In this article, I am going to highlight some of the asset classes to help you determine the optimum mix and how much is too much per investment instrument.
Most of the people are often confused as to how they should segregate their funds. I recommend that you can start with a 4:3:1 mix of equity, debt and liquid funds and gradually increase the ratio to 6:3:1.
For most investors, 4-5 funds should be more than enough as it helps avoid duplication and makes it easier to monitor and manage the fund portfolio.
If you are overexposed to equity, especially if you are close to your goals, you could open your finances to risk and market volatility.
For example, if in your 20s, 30s or 40s, you have a higher percentage in debt than equity, then I believe you are dragging down your portfolio by sacrificing high returns, which could be crucial for achieving long-term goals.
As an asset class, debt provides stability and hedge against volatility but should be maintained in your portfolio for a short duration and in liquid instruments.
Debt should be seen as a replacement for fixed deposits and not as a long duration investment. The thumb rule to stick by is to follow the asset allocation as per your age bracket and the priority of your financial goals.
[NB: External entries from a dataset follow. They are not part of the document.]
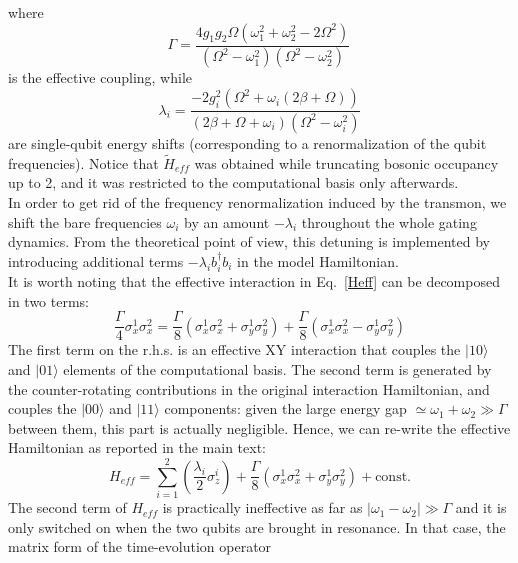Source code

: \documentclass[aps,twocolumn,groupedaddress,superscriptaddress,floatfix,amsmath,amssymb,prb]{revtex4-1}
\begin{document}
where
\begin{equation}
\Gamma = \frac{4 g_1 g_2 \Omega(\omega_1^2 + \omega_2^2 -2\Omega^2)}{(\Omega^2 - \omega_1^2)(\Omega^2 - \omega_2^2)} \, 
\end{equation}
is the effective coupling, while
\begin{equation}
\lambda_i =  \frac{-2g_i^2(\Omega^2+\omega_i(2\beta + \Omega))}{     (2\beta+\Omega+\omega_i)(\Omega^2 - \omega_i^2)}
\end{equation}
are single-qubit energy shifts (corresponding to a renormalization of the qubit frequencies). 
Notice that $\tilde{H}_{eff}$ was obtained while truncating bosonic occupancy up to 2, and it was restricted to the computational basis only afterwards.\\
In order to get rid of the frequency renormalization induced by the transmon, 
we shift the bare frequencies $\omega_i$ by an amount $-\lambda_i$ throughout the whole gating dynamics. From the theoretical point of view, this detuning is implemented by introducing  additional terms $-\lambda_i b_i^\dagger b_i$ in the model Hamiltonian.\\
It is worth noting that the effective interaction in Eq.~\eqref{Heff} can be decomposed in two terms:
\begin{equation}
\frac{\Gamma}{4} \sigma^1_x\sigma^2_x = \frac{\Gamma}{8} \left(\sigma^1_x\sigma^2_x + \sigma^1_y\sigma^2_y\right) + \frac{\Gamma}{8} \left(\sigma^1_x\sigma^2_x - \sigma^1_y\sigma^2_y\right)
\end{equation}
The first term on the r.h.s. is an effective XY interaction that couples the $|10\rangle$ and $|01\rangle$ elements of the computational basis. The second term is generated by the counter-rotating contributions in the original interaction Hamiltonian, and couples the $|00\rangle$ and $|11\rangle$ components: given the large energy gap $ \simeq \omega_1 + \omega_2 \gg \Gamma$ between them, this part is actually negligible. Hence, we can re-write the effective Hamiltonian as reported in the main text:
\begin{equation}
H_{eff} = \sum_{i=1}^2 \left(\frac{\lambda_i}{2}\sigma^i_{z}\right) + \frac{\Gamma}{8} \left( \sigma^1_x\sigma^2_x +\sigma^1_y\sigma^2_y \right) + \text{const.}
\label{eq:Heff}
\end{equation}
The second term of $H_{eff}$ is practically ineffective as far as $|\omega_1-\omega_2| \gg \Gamma$ and it is only switched on when the two qubits are brought in resonance. In that case, the matrix form of the time-evolution operator
\end{document}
As like mutual funds, you don’t need a very big stock portfolio. Investment in around 8-10 stocks should be good enough if your budget is between Rs 2-5 lakh. Moreover, for investors who are just starting out, I would recommend not investing in more than 4 stocks at a given time.
While investing in stocks, be very clear regarding your goals, as markets are volatile and you may end up quitting in case you do not have a clear vision in mind.
Unit-linked insurance plans (ULIPs) are fast becoming favorites of the salaried class off late, especially as they are offering tax benefits equivalent to equity funds, comparable returns, and low charges.
Most importantly, if it fits in with your insurance requirements at a certain life stage or for a particular goal, it may make sense to buy a ULIP.
Also, ULIPs besides the tax advantage of up to Rs 1.5 lakh under Section 80C can be instrumental for long-term goals. It offers a minimum sum assured equal to 10 times the annual premium for investors below the age of 45.
ULIPs can be great wealth-creating tools for the long-term because of the diversity of funds offered and they are ideal for those who want to start young to ride on the equity advantage.
Most importantly, always remember that those who categorize their asset systematically over different categories of assets are able to garner the maximum returns in a sustainable manner in the long run.
Also, asset allocation is a dynamic process. Since your risk appetite might decrease with age, you should revisit your portfolio at regular intervals.